Laura Suter, head of personal finance at AJ Bell, has commented on the National Audit Office’s investigation into Child Trust Funds.
She said: “This new report lays bare the huge issue of unclaimed Child Trust Funds (CTFs), with almost £400 million sitting in accounts that have matured and gone unclaimed, with an average value of £1,911 each. Many parents and children aren’t aware they even have the account, or don’t know who the money is with or how to track it down. On top of that, many CTF providers are charging huge sums for managing the accounts, eating into the money.
“More than half the money in child trust funds that has matured has been left unclaimed, up to April 2021, and £394 million of money is sitting unclaimed in accounts. Considering the total value of unmatured child trust funds is almost £10 billion, that means £5 billion of money could ultimately go unclaimed.
“More than a quarter of CTF accounts were set up by the government, because parents failed to do so within the 12-month window. This highlights why so many are unclaimed – as the parents either weren’t aware or won’t remember that an account was even set up for their child, let alone where the money is now.
“Any child born between 1 September 2002 and 2 January 2011 who hasn’t already got details of their account should track it down. You can go to gov.uk and fill in a form to trace the money, although you need a government gateway ID.
“While the government only paid £250 into the first accounts (or £500 for low-income families) even without any further contributions this money could have grown to a decent amount. A £250 investment in the FTSE 100 at the start of 2006 would be worth £640 today, not accounting for any charges, while £500 would have grown to £1,281.
“However, many of these accounts have very high charges, meaning that all the time they go unclaimed providers are making huge sums that eat away at the capital. The report estimates that CTF providers are taking £100 million a year from savers in charges on the accounts, a figure that will increase as the accounts rise in value.

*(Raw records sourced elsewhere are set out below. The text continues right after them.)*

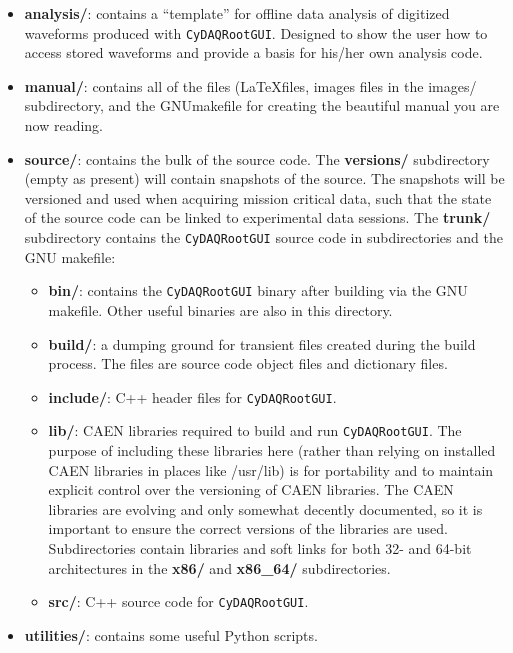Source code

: \begin{itemize}
  \item{\textbf{analysis/}: contains a ``template'' for offline data
    analysis of digitized waveforms produced with
    \texttt{CyDAQRootGUI}. Designed to show the user how to access
    stored waveforms and provide a basis for his/her own analysis
    code.}
  \item{\textbf{manual/}: contains all of the files (\LaTeX files,
    images files in the images/ subdirectory, and the GNUmakefile for
    creating the beautiful manual you are now reading.}
  \item{\textbf{source/}: contains the bulk of the \ADAQ source
    code. The \textbf{versions/} subdirectory (empty as present) will
    contain snapshots of the \ADAQ source. The snapshots will be
    versioned and used when acquiring mission critical data, such that
    the state of the \ADAQ source code can be linked to experimental
    data sessions. The \textbf{trunk/} subdirectory contains the
    \texttt{CyDAQRootGUI} source code in subdirectories and the GNU
    makefile:
    \begin{itemize}
      \item{\textbf{bin/}: contains the \texttt{CyDAQRootGUI} binary
        after building via the GNU makefile. Other useful binaries are
        also in this directory.}
      \item{\textbf{build/}: a dumping ground for transient files
        created during the build process. The files are source code
        object files and \ROOT dictionary files.}
      \item{\textbf{include/}: C++ header files for
        \texttt{CyDAQRootGUI}.}
      \item{\textbf{lib/}: CAEN libraries required to build and run
        \texttt{CyDAQRootGUI}. The purpose of including these
        libraries here (rather than relying on installed CAEN
        libraries in places like /usr/lib) is for portability and to
        maintain explicit control over the versioning of CAEN
        libraries. The CAEN libraries are evolving and only somewhat
        decently documented, so it is important to ensure the correct
        versions of the libraries are used. Subdirectories contain
        libraries and soft links for both 32- and 64-bit architectures
        in the \textbf{x86/} and \textbf{x86\_64/} subdirectories.}
      \item{\textbf{src/}: C++ source code for \texttt{CyDAQRootGUI}.}
    \end{itemize}
  }
  \item{\textbf{utilities/}: contains some useful Python scripts.}
\end{itemize}

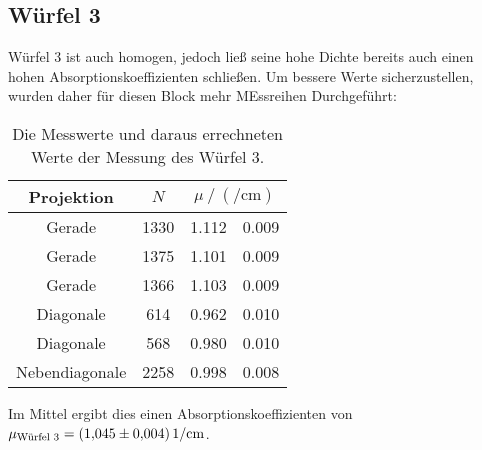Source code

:   \subsection{Würfel 3}
    Würfel 3 ist auch homogen, jedoch ließ seine hohe Dichte bereits auch einen hohen Absorptionskoeffizienten schließen. 
    Um bessere Werte sicherzustellen, wurden daher für diesen Block mehr MEssreihen Durchgeführt:
    \begin{table}[H]
     \centering
     \caption{Die Messwerte und daraus errechneten Werte der Messung des Würfel 3.}
     \label{tab:w2}
     \begin{tabular}{c S[table-format=4.0] S[table-format=1.3] @{${}\pm{}$} S[table-format=1.3]}
       \toprule
       {Projektion} &  &  \\
       \midrule
       Gerade & 1330 & 1.112 & 0.009 \\
       Gerade & 1375 & 1.101 & 0.009 \\
       Gerade & 1366 & 1.103 & 0.009 \\
       Diagonale & 614 & 0.962 & 0.010 \\
       Diagonale & 568 & 0.980 & 0.010 \\
       Nebendiagonale & 2258 & 0.998 & 0.008 \\
       \bottomrule  
     \end{tabular}
    \end{table} 
    Im Mittel ergibt dies einen Absorptionskoeffizienten von $\mu_\t{Würfel 3} = \SI{1.045(0004)}{1\per\centi\metre}$.
    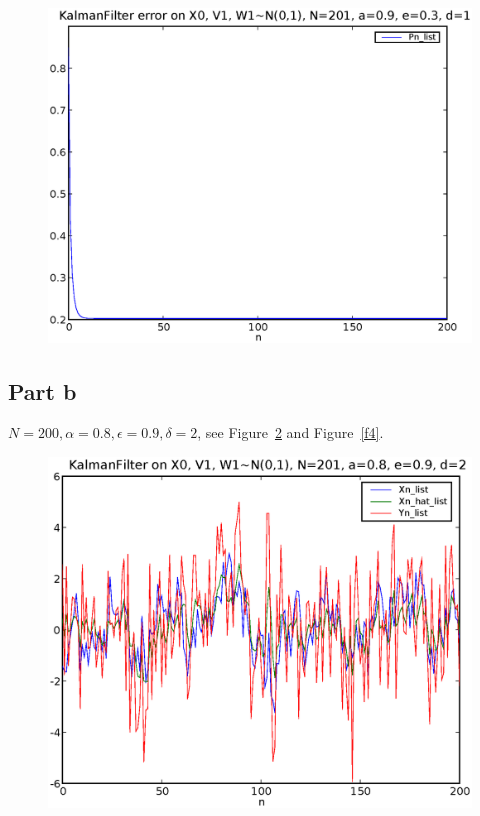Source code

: \documentclass[a4paper,10pt]{article}
\begin{document}
\begin{figure}
\includegraphics[width=1\textwidth]{hw10_1_error_N_201_a_0.9_e_0.3_d_1.eps}
\caption{}\label{f2}
\end{figure}


\subsection{Part b}
$N=200, \alpha=0.8, \epsilon=0.9, \delta=2$, see Figure~\ref{f3} and Figure~\ref{f4}.

\begin{figure}
\includegraphics[width=1\textwidth]{hw10_1_N_201_a_0.8_e_0.9_d_2.eps}
\caption{}\label{f3}
\end{figure}
\end{document}
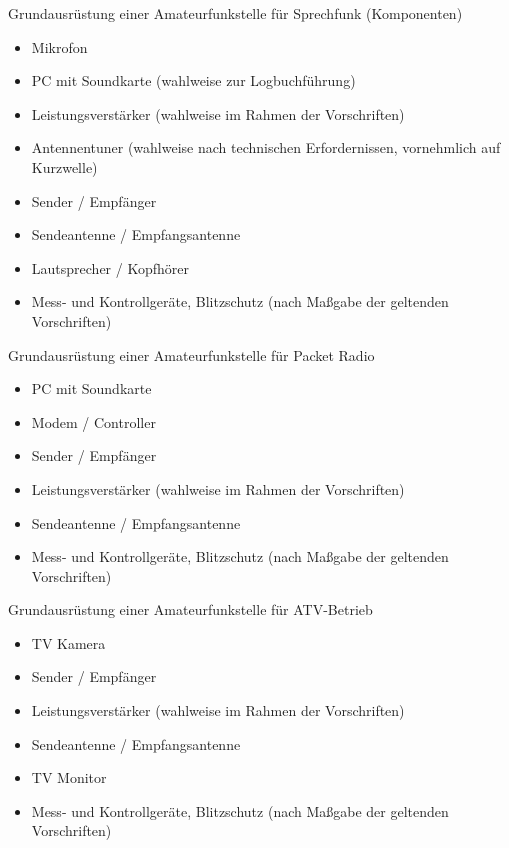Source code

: \documentclass[avery5371,grid,frame,a4paper]{flashcards}
\newcommand{\card}[3]{
  \begin{flashcard}[{\chap} -- #1]{#2}#3\end{flashcard}
}
\begin{document}
\card{38}{Grundausrüstung einer Amateurfunkstelle für Sprechfunk (Komponenten)}{
  \footnotesize
  \begin{minipage}{0.49\textwidth}
    \begin{itemize}
      \item Mikrofon
      \item PC mit Soundkarte (wahlweise zur Logbuchführung)
      \item Leistungsverstärker (wahlweise im Rahmen der Vorschriften)
      \item Antennentuner (wahlweise nach technischen Erfordernissen, vornehmlich auf Kurzwelle)
    \end{itemize}
  \end{minipage}
  \begin{minipage}{0.5\textwidth}
    \begin{itemize}
      \item Sender / Empfänger
      \item Sendeantenne / Empfangsantenne
      \item Lautsprecher / Kopfhörer
      \item Mess- und Kontrollgeräte, Blitzschutz (nach Maßgabe der geltenden Vorschriften)
    \end{itemize}
  \end{minipage}
}
\card{39}{Grundausrüstung einer Amateurfunkstelle für Packet Radio}{
  \begin{itemize}
    \item PC mit Soundkarte
    \item Modem / Controller
    \item Sender / Empfänger
    \item Leistungsverstärker (wahlweise im Rahmen der Vorschriften)
    \item Sendeantenne / Empfangsantenne
    \item Mess- und Kontrollgeräte, Blitzschutz (nach Maßgabe der geltenden Vorschriften)
  \end{itemize}
}
\card{40}{Grundausrüstung einer Amateurfunkstelle für ATV-Betrieb}{
  \begin{itemize}
    \item TV Kamera
    \item Sender / Empfänger
    \item Leistungsverstärker (wahlweise im Rahmen der Vorschriften)
    \item Sendeantenne / Empfangsantenne
    \item TV Monitor
    \item Mess- und Kontrollgeräte, Blitzschutz (nach Maßgabe der geltenden Vorschriften)
  \end{itemize}
}
\end{document}
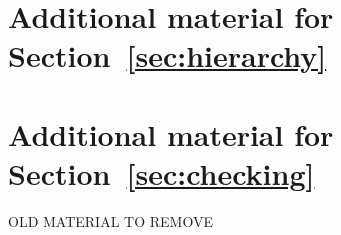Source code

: \documentclass[acmsmall,review,anonymous,screen]{acmart}\settopmatter{printfolios=true,printccs=false,printacmref=true}
\begin{document}
\section{Additional material for Section~\ref{sec:hierarchy}}
\label{apx:hierarchy}


\section{Additional material for Section~\ref{sec:checking}}
\label{apx:checking}



\fi

\ifcomments
\newpage
OLD MATERIAL TO REMOVE


% 

\fi
\end{document}
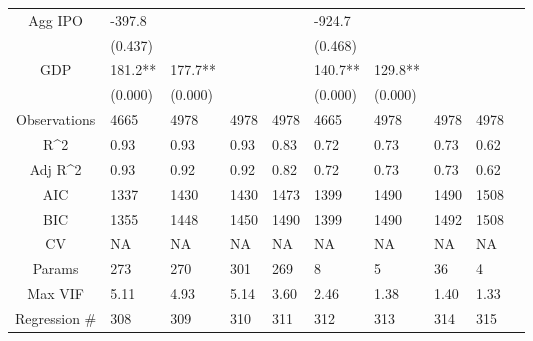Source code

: \documentclass{article}
\begin{document}
\begin{table}[H]
\begin{tabular}{|clllllllll|}
  Agg IPO & -397.8 &  &  &  & -924.7 &  &  &  & \\ 
   & (0.437) &  &  &  & (0.468) &  &  &  & \\ 
  GDP & 181.2** & 177.7** &  &  & 140.7** & 129.8** &  &  & \\ 
   & (0.000) & (0.000) &  &  & (0.000) & (0.000) &  &  & \\ 
  \hline 
 Observations & 4665 & 4978 & 4978 & 4978 & 4665 & 4978 & 4978 & 4978 & \\ 
  R^2 & 0.93 & 0.93 & 0.93 & 0.83 & 0.72 & 0.73 & 0.73 & 0.62 & \\ 
  Adj R^2 & 0.93 & 0.92 & 0.92 & 0.82 & 0.72 & 0.73 & 0.73 & 0.62 & \\ 
  AIC & 1337 & 1430 & 1430 & 1473 & 1399 & 1490 & 1490 & 1508 & \\ 
  BIC & 1355 & 1448 & 1450 & 1490 & 1399 & 1490 & 1492 & 1508 & \\ 
  CV & NA & NA & NA & NA & NA & NA & NA & NA & \\ 
  Params & 273 & 270 & 301 & 269 & 8 & 5 & 36 & 4 & \\ 
  Max VIF & 5.11 & 4.93 & 5.14 & 3.60 & 2.46 & 1.38 & 1.40 & 1.33 & \\ 
  Regression \# & 308 & 309 & 310 & 311 & 312 & 313 & 314 & 315 & \\ 
   \hline
\end{tabular}
 
\end{table}
\end{document}
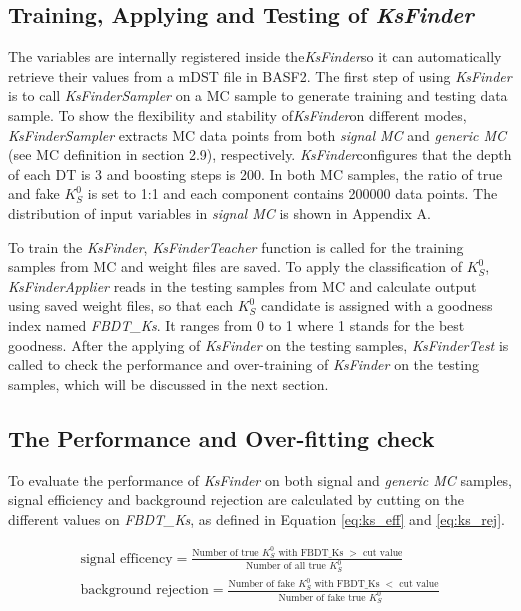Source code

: \subsection{Training, Applying and Testing of \textit{KsFinder}}
The variables are internally registered inside the\textit{KsFinder}so it can automatically retrieve their values from a mDST file in BASF2. The first step of using \textit{KsFinder} is to call \textit{KsFinderSampler} on a MC sample to generate training and testing data sample. To show the flexibility and stability of\textit{KsFinder}on different modes, \textit{KsFinderSampler} extracts MC data points from both \textit{signal MC} and \textit{generic MC} (see MC definition in section 2.9), respectively. \textit{KsFinder}configures that the depth of each DT is 3 and boosting steps is 200. In both MC samples, the ratio of true and fake $K_S^0$ is set to 1:1 and each component contains 200000 data points. The distribution of input variables in \textit{signal MC} is shown in Appendix A. 

To train the \textit{KsFinder}, \textit{KsFinderTeacher} function is called for the training samples from MC and weight files are saved. To apply the classification of $K_S^0$, \textit{KsFinderApplier} reads in the testing samples from MC and calculate output using saved weight files, so that each $K_S^0$ candidate is assigned with a goodness index named \textit{FBDT\_Ks}. It ranges from 0 to 1 where 1 stands for the best goodness. After the applying of \textit{KsFinder} on the testing samples, \textit{KsFinderTest} is called to check the performance and over-training of \textit{KsFinder} on the testing samples, which will be discussed in the next section. 

\subsection{The Performance and Over-fitting check}
To evaluate the performance of \textit{KsFinder} on both signal and \textit{generic MC} samples, signal efficiency and background rejection are calculated by cutting on the different values on \textit{FBDT\_Ks}, as defined in Equation \ref{eq:ks_eff} and \ref{eq:ks_rej}.

\begin{eqnarray}
	\text{signal efficency} = \frac{\text{Number of true $K_S^0$ with FBDT\_Ks $>$ cut value}}{\text{Number of all true $K_S^0$ }} \label{eq:ks_eff}\\
	\text{background rejection} = \frac{\text{Number of fake $K_S^0$ with FBDT\_Ks $<$ cut value}}{\text{Number of fake true $K_S^0$ }} \label{eq:ks_rej}
\end{eqnarray}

That means on average charges of 1% a year are being levied on the funds.
“Once you’ve tracked down the money you can work out what to do with it. For many people it will make sense to transfer it to a Junior ISA, where the charges will likely be lower and you’ll have a much bigger investment choice. If you’re transferring the CTF you need to move over the entire sum of money to a Junior ISA, you can’t have both types of account open at once. But helpfully the amount you transfer won’t count towards your annual Junior ISA limit. This means that you can transfer the entire CTF into a Junior ISA and still add up to £9,000 to it in the same tax year.”